*Your assignment*. Every line of the data should be retyped with no difference from the original.

*Given information*.
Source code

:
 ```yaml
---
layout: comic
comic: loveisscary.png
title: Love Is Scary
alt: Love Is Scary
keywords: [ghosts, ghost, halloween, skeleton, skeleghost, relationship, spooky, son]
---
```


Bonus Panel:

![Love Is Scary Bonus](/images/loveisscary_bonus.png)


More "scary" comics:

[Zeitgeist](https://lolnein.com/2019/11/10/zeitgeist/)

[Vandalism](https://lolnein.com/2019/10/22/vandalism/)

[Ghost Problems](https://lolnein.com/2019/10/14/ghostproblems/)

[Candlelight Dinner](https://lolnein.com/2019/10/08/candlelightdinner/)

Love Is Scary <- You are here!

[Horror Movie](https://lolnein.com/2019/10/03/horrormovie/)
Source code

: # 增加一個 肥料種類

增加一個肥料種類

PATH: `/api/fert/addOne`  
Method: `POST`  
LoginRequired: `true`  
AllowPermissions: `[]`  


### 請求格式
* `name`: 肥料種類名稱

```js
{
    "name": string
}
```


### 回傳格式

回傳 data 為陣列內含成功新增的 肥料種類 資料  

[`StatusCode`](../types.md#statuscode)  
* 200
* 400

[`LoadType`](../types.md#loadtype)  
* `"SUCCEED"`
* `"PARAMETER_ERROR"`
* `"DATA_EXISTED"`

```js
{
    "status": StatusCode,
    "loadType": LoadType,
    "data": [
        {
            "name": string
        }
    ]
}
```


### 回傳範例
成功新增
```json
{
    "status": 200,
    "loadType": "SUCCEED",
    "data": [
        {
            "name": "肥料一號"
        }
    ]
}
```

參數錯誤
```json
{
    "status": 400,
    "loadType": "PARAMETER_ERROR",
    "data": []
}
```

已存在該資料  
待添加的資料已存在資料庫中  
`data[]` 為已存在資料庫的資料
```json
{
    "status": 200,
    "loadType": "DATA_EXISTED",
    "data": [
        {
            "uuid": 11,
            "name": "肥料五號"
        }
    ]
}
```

*Exercise answer*.
Source code

:
 ```yaml
---
layout: comic
comic: loveisscary.png
title: Love Is Scary
alt: Love Is Scary
keywords: [ghosts, ghost, halloween, skeleton, skeleghost, relationship, spooky, son]
---
```


Bonus Panel:

![Love Is Scary Bonus](/images/loveisscary_bonus.png)


More "scary" comics:

[Zeitgeist](https://lolnein.com/2019/11/10/zeitgeist/)

[Vandalism](https://lolnein.com/2019/10/22/vandalism/)

[Ghost Problems](https://lolnein.com/2019/10/14/ghostproblems/)

[Candlelight Dinner](https://lolnein.com/2019/10/08/candlelightdinner/)

Love Is Scary <- You are here!

[Horror Movie](https://lolnein.com/2019/10/03/horrormovie/)
Source code

: # 增加一個 肥料種類

增加一個肥料種類

PATH: `/api/fert/addOne`  
Method: `POST`  
LoginRequired: `true`  
AllowPermissions: `[]`  


### 請求格式
* `name`: 肥料種類名稱

```js
{
    "name": string
}
```


### 回傳格式

回傳 data 為陣列內含成功新增的 肥料種類 資料  

[`StatusCode`](../types.md#statuscode)  
* 200
* 400

[`LoadType`](../types.md#loadtype)  
* `"SUCCEED"`
* `"PARAMETER_ERROR"`
* `"DATA_EXISTED"`

```js
{
    "status": StatusCode,
    "loadType": LoadType,
    "data": [
        {
            "name": string
        }
    ]
}
```


### 回傳範例
成功新增
```json
{
    "status": 200,
    "loadType": "SUCCEED",
    "data": [
        {
            "name": "肥料一號"
        }
    ]
}
```

參數錯誤
```json
{
    "status": 400,
    "loadType": "PARAMETER_ERROR",
    "data": []
}
```

已存在該資料  
待添加的資料已存在資料庫中  
`data[]` 為已存在資料庫的資料
```json
{
    "status": 200,
    "loadType": "DATA_EXISTED",
    "data": [
        {
            "uuid": 11,
            "name": "肥料五號"
        }
    ]
}
```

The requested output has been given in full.